AMD - San Jose, CA
posted 4 months ago
At AMD, we are committed to transforming lives through our technology, and as a Sr. Machine Learning Performance Engineer, you will play a crucial role in this mission. This position focuses on ML performance modeling, projection, and optimization for various machine learning workloads, while also participating in hardware and software co-design. You will analyze the interaction between ML workloads and hardware architecture, particularly modeling workloads such as generative AI models across multiple hardware configurations. Your insights and recommendations will be vital in shaping the future of AI acceleration and ensuring that our products meet the evolving needs of our customers. In this role, you will be responsible for analyzing and exploring recent machine learning models, understanding their compute and memory requirements, and providing projections on various compute hardware for both inference and training.

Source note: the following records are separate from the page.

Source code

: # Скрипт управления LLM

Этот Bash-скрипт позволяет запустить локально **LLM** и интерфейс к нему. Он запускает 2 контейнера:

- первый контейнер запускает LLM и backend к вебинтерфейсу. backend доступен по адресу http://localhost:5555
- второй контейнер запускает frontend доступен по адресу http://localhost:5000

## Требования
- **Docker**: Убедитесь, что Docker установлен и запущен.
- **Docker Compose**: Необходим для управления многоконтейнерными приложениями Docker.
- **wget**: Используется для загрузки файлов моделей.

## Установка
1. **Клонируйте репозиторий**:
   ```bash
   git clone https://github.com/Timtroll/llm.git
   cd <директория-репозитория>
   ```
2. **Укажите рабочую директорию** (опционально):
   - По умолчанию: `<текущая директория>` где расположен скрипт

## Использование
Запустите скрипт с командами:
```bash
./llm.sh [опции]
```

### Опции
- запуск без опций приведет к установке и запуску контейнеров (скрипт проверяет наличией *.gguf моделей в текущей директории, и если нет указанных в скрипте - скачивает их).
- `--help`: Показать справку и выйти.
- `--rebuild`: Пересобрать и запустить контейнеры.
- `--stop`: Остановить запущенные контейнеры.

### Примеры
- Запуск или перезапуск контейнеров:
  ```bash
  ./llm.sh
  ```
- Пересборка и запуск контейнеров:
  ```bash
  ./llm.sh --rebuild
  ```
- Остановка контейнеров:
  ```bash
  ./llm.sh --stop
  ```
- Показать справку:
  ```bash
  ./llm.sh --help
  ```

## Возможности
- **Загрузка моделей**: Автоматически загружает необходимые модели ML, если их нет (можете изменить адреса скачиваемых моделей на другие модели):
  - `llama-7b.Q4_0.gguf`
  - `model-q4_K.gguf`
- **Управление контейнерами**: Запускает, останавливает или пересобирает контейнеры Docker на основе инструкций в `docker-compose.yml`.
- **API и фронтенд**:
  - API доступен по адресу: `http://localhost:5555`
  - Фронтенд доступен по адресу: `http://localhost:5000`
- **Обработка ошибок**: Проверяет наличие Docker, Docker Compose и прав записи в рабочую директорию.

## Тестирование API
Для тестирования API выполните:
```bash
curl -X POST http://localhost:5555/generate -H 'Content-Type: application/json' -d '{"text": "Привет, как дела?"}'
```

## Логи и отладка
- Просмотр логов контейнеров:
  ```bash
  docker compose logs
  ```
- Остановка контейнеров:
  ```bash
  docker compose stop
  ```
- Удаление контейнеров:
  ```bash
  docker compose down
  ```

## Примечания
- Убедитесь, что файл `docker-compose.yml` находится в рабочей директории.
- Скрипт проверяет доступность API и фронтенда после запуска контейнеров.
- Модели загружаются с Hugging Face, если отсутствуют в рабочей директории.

You will also be tasked with identifying innovative ways to enhance performance. Your work will involve performance modeling and analysis of ML training and inference workloads across single and multiple accelerators, exploring various trade-offs and design decisions. You will actively participate in hardware-software co-design efforts aimed at optimizing future hardware for various ML workloads. Effective communication is key in this role, as you will need to present the results of your performance analysis and modeling to stakeholders, providing concrete recommendations based on your findings. Additionally, you will contribute to the development and improvement of our framework, tools, and infrastructure for performance estimation, modeling, and reporting. Collaboration across teams will be essential to ensure that we are aligned in our goals and strategies.